A Brief History Of Mobility Aids
Walkers have been in use for as long as the wheelchair, which dates back to the 6th century; historians found a piece of stone with an image of a wheelchair carved into it from this time. The first U.S. patent for a walker, however, wasn't awarded to anyone until 1953. It was given to an English man named William Cribbes Robb. Robb's invention is allegedly the first version of a walker to offer wheels. Five years later, a man named Charles E Murcott was given a patent for his collapsible walker.
Robb's walker only had two wheels, but in 1978, a Swedish inventor named Aina Witalk who lived with polio came up with the four-wheel version, which would become known as the "Rollator." Today, the term rollator is no longer associated with a brand but just a basic name for this device. At this point, walkers still did not have cargo spaces, cup holders, or other convenient additions found in today's models.
In 1983, two inventors received a patent for a walker with a pivotal seat. This was the first walker with a seat that could be rotated to stand vertically, for when the user doesn't need it, and horizontally, for when a person wants to sit down. Since then, various intelligent additions have been made to walkers, including air-filled tires that create less vibration on the user's hands and quick-release tires that allow the user to rapidly remove their tires, and replace them with another pair better suited for the terrain.

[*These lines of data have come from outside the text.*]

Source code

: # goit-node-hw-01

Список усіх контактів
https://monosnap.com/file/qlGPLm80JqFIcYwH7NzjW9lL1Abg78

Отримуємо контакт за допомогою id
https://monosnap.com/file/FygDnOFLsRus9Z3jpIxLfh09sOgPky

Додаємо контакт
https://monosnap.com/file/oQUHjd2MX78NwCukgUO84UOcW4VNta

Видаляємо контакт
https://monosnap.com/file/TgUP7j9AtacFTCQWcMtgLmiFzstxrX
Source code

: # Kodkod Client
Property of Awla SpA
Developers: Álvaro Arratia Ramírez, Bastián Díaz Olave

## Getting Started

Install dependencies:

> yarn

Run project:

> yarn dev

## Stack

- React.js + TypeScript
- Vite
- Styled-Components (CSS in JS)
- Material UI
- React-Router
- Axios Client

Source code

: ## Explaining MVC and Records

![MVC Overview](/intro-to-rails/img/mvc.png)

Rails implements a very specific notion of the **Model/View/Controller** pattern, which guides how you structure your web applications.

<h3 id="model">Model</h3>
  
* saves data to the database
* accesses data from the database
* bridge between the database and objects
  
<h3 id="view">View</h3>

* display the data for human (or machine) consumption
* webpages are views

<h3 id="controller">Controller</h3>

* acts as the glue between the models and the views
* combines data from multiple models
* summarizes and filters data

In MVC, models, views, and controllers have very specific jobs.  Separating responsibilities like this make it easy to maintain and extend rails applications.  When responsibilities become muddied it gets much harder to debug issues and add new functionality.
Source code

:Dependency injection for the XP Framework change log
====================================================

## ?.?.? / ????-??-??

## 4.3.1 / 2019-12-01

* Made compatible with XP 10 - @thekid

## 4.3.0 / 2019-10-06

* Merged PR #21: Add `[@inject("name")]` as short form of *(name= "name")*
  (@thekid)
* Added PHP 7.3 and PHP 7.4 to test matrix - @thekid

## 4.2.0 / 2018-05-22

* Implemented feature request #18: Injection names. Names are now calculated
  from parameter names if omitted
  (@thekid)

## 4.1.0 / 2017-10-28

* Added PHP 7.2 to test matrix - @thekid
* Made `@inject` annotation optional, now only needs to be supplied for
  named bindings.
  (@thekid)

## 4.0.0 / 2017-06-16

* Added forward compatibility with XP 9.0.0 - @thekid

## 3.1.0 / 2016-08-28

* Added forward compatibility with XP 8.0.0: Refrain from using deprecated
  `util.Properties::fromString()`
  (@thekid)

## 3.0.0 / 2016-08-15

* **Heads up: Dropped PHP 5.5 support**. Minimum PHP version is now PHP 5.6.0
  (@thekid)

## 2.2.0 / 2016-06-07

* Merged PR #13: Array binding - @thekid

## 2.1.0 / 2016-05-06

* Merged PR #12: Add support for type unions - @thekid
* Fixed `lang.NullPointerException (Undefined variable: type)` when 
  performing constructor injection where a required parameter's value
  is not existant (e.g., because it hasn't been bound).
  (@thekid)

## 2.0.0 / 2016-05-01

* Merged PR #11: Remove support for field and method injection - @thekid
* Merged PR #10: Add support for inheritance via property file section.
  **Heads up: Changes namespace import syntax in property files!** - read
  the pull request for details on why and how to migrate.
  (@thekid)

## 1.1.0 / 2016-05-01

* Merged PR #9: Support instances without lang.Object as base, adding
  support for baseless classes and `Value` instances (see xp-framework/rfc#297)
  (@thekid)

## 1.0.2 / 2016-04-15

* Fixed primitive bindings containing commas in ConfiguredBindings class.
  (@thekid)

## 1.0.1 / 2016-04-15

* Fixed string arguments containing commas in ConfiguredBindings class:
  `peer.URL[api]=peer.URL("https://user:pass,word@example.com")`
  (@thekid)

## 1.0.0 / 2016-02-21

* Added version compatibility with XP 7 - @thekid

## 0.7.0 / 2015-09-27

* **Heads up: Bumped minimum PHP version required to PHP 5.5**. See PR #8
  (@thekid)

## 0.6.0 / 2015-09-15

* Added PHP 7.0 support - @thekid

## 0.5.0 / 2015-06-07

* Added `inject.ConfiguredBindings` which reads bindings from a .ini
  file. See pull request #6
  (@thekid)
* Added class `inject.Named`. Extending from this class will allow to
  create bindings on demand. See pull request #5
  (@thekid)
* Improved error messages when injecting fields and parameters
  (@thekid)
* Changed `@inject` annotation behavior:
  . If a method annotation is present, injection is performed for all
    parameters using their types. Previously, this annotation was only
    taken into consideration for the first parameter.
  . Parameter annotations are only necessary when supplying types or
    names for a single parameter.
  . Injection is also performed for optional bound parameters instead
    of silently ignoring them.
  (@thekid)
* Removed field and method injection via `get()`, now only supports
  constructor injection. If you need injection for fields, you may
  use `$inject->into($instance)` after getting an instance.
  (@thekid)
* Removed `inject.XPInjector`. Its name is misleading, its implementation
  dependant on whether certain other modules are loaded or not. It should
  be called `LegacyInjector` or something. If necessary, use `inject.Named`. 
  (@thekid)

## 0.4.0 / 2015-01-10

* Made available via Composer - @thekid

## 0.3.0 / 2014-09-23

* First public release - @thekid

Tips For Safely Using Your Walker
People who use walkers need to put some thought into what they wear. Sleeves that are too long or loose might get entangled in the breaks, and can be hazardous. That being said, sleeves that are too tight can restrict one's movement, and make it difficult for them to push on their breaks quickly enough. If you already need to use a walker for balance issues, you should wear shoes with soles made from a non-skid material like leather or rubber to prevent falls.
Walker users should also keep the floors of their home clutter-free. Rolling the wheels of your walker over even a small item can cause you to trip and fall. Make sure you have solid threshold ramps at all of your main entrances, too. If you are going to stay with a friend or relative, make sure that they know how to prepare their home for someone with a walker. Pay attention to the glide skis on your walker, too, since these can wear down over time and become ineffective.
If your walker has a cargo area, do not overload it because doing so can cause it to break off, which can be very dangerous when you are moving. If your walker has a seat, it's important to be careful when getting in and out of this, too. Whenever possible, push your walker against a sturdy surface like a wall. Stand in front of it, with the back of your body facing the front of the seat, and do not sit down until you feel the seat against your legs.